About this task = Records follow. Select each line holding "summary".

Saved entries =

.....

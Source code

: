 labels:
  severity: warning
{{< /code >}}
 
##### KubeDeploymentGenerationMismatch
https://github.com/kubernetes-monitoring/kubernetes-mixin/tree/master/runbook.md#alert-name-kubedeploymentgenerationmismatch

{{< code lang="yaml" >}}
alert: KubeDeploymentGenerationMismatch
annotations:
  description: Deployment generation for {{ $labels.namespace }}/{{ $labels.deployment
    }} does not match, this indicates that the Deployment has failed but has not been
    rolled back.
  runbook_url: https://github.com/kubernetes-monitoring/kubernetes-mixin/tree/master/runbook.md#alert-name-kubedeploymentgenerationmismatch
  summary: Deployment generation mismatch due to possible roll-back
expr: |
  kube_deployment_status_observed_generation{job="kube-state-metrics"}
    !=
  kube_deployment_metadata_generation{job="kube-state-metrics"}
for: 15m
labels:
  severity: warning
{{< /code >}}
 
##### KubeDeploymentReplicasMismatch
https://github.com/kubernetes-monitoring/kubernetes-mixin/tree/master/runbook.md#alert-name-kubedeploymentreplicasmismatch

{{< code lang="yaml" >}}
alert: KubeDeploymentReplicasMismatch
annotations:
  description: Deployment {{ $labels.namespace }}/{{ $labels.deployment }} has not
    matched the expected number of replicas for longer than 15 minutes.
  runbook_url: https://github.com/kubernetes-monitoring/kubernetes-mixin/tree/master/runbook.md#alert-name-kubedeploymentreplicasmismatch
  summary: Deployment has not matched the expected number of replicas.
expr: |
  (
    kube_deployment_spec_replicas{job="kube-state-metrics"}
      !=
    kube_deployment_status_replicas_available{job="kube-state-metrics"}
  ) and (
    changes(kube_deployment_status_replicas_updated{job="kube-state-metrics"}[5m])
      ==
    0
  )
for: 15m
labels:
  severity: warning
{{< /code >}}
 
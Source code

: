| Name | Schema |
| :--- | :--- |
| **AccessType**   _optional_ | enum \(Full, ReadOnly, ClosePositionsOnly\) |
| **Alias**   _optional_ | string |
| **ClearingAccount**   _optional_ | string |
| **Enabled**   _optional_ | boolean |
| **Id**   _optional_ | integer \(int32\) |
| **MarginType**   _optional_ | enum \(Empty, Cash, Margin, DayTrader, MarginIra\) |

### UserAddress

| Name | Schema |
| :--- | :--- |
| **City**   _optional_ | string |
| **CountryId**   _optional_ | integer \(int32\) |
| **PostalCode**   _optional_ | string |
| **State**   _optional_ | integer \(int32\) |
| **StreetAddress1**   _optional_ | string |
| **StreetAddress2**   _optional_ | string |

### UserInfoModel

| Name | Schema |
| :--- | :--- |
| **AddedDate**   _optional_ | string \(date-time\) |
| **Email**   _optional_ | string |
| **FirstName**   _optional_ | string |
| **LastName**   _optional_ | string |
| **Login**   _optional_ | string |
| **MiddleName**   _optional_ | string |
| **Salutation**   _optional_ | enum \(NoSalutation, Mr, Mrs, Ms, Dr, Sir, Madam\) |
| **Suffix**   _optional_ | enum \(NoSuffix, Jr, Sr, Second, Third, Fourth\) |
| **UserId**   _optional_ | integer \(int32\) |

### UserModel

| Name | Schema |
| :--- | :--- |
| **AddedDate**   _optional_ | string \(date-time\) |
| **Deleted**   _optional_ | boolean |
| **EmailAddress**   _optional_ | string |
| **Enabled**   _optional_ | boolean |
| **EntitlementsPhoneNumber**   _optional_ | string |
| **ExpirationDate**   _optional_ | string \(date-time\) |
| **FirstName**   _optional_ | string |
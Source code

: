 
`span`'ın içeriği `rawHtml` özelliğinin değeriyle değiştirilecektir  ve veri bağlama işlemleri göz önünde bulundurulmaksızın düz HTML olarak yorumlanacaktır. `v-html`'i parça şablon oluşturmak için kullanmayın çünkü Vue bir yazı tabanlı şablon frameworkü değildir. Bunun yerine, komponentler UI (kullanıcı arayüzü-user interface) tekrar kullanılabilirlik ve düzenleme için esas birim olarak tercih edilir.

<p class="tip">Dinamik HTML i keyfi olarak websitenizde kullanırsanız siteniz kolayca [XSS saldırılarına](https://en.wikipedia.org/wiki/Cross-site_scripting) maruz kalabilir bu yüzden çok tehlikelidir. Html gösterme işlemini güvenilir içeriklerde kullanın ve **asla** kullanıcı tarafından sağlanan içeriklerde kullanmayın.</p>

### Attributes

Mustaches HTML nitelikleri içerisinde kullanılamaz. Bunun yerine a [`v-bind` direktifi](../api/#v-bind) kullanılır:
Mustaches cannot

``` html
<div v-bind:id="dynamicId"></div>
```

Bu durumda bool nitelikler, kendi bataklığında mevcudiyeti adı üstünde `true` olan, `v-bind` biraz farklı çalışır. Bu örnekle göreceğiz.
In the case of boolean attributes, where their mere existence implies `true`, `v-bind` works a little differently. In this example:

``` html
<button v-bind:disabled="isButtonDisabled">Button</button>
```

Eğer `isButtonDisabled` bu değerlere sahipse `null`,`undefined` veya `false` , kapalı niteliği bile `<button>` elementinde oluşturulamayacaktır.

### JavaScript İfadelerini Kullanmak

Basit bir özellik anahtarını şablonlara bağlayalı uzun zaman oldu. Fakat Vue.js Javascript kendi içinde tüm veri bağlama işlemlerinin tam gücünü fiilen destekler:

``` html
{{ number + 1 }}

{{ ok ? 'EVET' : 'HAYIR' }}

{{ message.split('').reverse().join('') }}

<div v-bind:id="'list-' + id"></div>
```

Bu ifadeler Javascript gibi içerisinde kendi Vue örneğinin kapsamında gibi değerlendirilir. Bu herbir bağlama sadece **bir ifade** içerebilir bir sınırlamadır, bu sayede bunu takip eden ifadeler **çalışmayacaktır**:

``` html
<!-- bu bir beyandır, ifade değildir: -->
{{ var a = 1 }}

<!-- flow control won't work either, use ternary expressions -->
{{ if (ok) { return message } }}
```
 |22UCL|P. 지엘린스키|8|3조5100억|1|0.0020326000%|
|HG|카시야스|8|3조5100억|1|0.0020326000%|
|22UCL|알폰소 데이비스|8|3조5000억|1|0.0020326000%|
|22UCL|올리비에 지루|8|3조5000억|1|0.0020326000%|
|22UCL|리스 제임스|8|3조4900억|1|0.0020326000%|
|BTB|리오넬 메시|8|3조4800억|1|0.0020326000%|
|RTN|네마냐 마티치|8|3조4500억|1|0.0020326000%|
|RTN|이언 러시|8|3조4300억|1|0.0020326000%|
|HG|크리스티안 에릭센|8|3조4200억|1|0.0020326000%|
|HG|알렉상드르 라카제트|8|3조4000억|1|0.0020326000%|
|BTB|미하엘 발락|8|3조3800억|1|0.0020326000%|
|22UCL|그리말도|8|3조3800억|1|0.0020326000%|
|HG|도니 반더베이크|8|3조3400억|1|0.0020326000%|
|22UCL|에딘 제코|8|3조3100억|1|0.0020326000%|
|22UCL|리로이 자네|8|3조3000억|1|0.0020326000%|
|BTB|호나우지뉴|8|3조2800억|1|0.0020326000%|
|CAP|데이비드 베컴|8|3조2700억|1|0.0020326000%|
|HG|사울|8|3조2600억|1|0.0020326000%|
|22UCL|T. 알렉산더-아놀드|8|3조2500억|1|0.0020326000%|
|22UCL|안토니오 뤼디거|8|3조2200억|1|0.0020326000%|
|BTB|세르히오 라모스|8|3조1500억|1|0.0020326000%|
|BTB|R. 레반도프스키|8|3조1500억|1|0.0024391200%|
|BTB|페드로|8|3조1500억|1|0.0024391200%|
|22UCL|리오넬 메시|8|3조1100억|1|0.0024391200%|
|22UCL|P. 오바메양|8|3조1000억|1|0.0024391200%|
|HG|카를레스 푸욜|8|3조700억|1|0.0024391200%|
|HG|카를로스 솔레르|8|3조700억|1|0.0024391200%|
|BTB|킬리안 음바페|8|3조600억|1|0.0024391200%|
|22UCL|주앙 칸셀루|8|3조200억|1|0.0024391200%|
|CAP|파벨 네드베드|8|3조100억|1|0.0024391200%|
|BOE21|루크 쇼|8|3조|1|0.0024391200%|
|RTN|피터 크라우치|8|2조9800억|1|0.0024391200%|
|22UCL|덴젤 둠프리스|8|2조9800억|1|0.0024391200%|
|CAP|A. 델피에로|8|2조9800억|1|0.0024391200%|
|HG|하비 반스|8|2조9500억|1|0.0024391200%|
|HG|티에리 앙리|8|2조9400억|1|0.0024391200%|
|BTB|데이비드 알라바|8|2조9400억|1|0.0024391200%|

.....

Solution to this exercise =
  summary: Deployment generation mismatch due to possible roll-back
  summary: Deployment has not matched the expected number of replicas.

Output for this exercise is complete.